Emsiges Treiben schien nur auf dem Marktplatz zu sein. Hier pulsierte das Leben. Also entschloss sich Carmen, diesen Ort zu besuchen. Sie schwebte zum Anfang des Standorts und legte den Rest des Weges zu Fuß fort.

Nach einiger Zeit erreichte sie den ersten Stand und auch die ersten Menschen. Bunt und farbenfroh präsentierte sich der Markt vor Carmens Augen. Allerlei Waren wurden dort angeboten, allerdings erkannte sie das meiste nicht. Besonders die Gemüse- und Obstsorten waren ihr unbekannt.

Auch hier konnte sich nicht mit den Bewohnern interagieren. Nach unzähligen Versuchen war ihr klar, dass ihre derzeitige Körperpräsenz nicht mit der der Menschen hier übereinstimmte. Sie ging weiter und wollte gerade in die Seitenstrasse gehen, als ihr Gefühl ihr sagte, dass gleich alles zu Ende war.

Plötzlich wurde sie recht unsanft aus ihrem Traum geweckt. Stimmen riefen ihren Namen und irgendwie hatte sie das Gefühl, als ob jemand sie rüttelte. Sie lag auf dem Sofa, doch irgendetwas erschütterte ihren Körper. Blitzartig war sie in einer anderen Umgebung und das Licht blendete ungemein. Noch ein wenig benommen setzte sie sich auf.

Ihre Mutter hatte ihre Wohnung mit einem Nachschlüssel geöffnet, nachdem sie sich eine Woche lang nicht gemeldet hatte. Sofort war der Mutter klar gewesen, dass die neue Spiele- Apparatur schuld an Carmens Zustand war. Sie schaltete die Maschine aus und nahm ihr die Brille vom Kopf.

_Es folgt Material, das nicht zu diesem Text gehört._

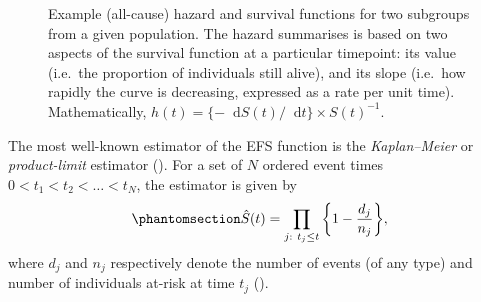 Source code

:\documentclass[
  letterpaper,
  DIV=11,
  numbers=noendperiod]{scrreprt}
\newcommand\diff{\mathop{}\!\mathrm{d}}
\begin{document}
\begin{figure}


\caption{\label{fig-intro-haz}Example (all-cause) hazard and survival
functions for two subgroups from a given population. The hazard
summarises is based on two aspects of the survival function at a
particular timepoint: its value (i.e.~the proportion of individuals
still alive), and its slope (i.e.~how rapidly the curve is decreasing,
expressed as a rate per unit time). Mathematically,
\(h(t) = \{-\diff S(t)/\diff t\} \times S(t)^{-1}\).}

\end{figure}%

The most well-known estimator of the EFS function is the
\emph{Kaplan--Meier} or \emph{product-limit} estimator
(). For a set of \(N\) ordered event times
\(0 < t_1 < t_2 < \dots < t_N\), the estimator is given by
\begin{equation}\phantomsection\label{eq-kaplan}{
\hat{S}(t) = \prod_{j:\ t_j \leq t} \bigg\{1 - \frac{d_j}{n_j}\bigg\},
}\end{equation} where \(d_j\) and \(n_j\) respectively denote the number
of events (of any type) and number of individuals at-risk at time
\(t_j\) ().
\end{document}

Jetzt war Carmen endlich in der wahren Realität und konnte auch ganz normal mit ihrer Familie und ihren Freunden agieren. Nun erinnerte sie sich auch vollends an ihre Wohnung und ihr Leben in dieser Welt.

„Ich bin so froh, dass du mich geweckt hast, ohne Dich wäre ich wahrscheinlich ewig gefangen gewesen.“ „Es ist mir ein Rätsel, warum du dich so stark mit dieser neuen Technologie identifizierst? Diese Technik ist so neu und wurde auch noch nicht richtig getestet.“

Ihre Mutter schaute sie vorwurfsvoll und gleichzeitig ungläubig an, so als ob sie die Tochter wie ein kleines Kind tadeln wollte. Sie umarmte ihre Mutter und versprach, dass sie diese Maschine entsorgen würde.

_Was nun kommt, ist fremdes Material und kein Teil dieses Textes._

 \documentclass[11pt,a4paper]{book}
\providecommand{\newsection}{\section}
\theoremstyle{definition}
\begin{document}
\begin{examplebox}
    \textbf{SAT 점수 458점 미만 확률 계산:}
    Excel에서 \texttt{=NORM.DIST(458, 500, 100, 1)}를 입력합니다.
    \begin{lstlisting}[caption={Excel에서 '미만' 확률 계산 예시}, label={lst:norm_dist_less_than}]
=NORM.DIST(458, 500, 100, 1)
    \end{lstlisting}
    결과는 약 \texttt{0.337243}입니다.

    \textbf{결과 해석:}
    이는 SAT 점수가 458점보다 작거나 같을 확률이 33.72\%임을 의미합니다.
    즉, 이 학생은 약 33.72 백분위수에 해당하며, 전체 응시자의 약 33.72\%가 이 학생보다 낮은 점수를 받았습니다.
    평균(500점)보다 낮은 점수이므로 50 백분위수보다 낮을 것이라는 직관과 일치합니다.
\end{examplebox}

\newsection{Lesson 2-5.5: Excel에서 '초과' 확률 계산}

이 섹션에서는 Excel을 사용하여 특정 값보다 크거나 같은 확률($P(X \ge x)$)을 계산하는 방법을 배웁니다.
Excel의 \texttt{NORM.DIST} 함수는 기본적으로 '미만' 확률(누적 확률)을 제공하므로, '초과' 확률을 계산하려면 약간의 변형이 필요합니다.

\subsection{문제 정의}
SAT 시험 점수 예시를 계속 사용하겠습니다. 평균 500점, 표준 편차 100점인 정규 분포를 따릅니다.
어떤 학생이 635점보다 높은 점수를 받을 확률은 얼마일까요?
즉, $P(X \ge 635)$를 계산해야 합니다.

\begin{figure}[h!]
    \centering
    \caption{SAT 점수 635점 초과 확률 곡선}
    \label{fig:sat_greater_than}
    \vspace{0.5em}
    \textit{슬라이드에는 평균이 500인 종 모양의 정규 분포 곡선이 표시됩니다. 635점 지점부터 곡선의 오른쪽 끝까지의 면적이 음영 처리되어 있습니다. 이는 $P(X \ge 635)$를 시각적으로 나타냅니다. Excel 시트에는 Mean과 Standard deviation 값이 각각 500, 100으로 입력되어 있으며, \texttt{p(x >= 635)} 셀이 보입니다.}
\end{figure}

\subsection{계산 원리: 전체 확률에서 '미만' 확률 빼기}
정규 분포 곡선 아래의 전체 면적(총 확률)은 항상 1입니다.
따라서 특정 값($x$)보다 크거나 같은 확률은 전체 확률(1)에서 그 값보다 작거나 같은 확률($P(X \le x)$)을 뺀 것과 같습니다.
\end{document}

„Dann aber sofort!“ Ihre Mutter ließ keinen Widerspruch zu und so packte Carmen die Sachen zusammen und ging aus dem Haus, um das „Teufelszeug“ zu entsorgen.

Für einen kurzen Moment genoss sie die Sonne und die herrliche Luft, die nun ungehindert ihren Leib benetzte. Nach einer Woche Abgeschiedenheit in ihrer stickigen Wohnung, eine wunderbare Wohltat für ihren Körper.

Die ganze Zeit über war sie an einer Simulationseinheit angebunden gewesen. Sie war wohl, während sie an dieser Maschine angeschlossen war, ganz einfach eingeschlafen. Da der Traum so interessant gewesen war, vergaß sie einfach, dass sie in der wirklichen Realität an einer Maschine angeschlossen war, die die reale Welt einfach nur vortäuschte.

War sie wirklich in der echten Realität? Auf jeden Fall in der ehemals gewohnten Realität.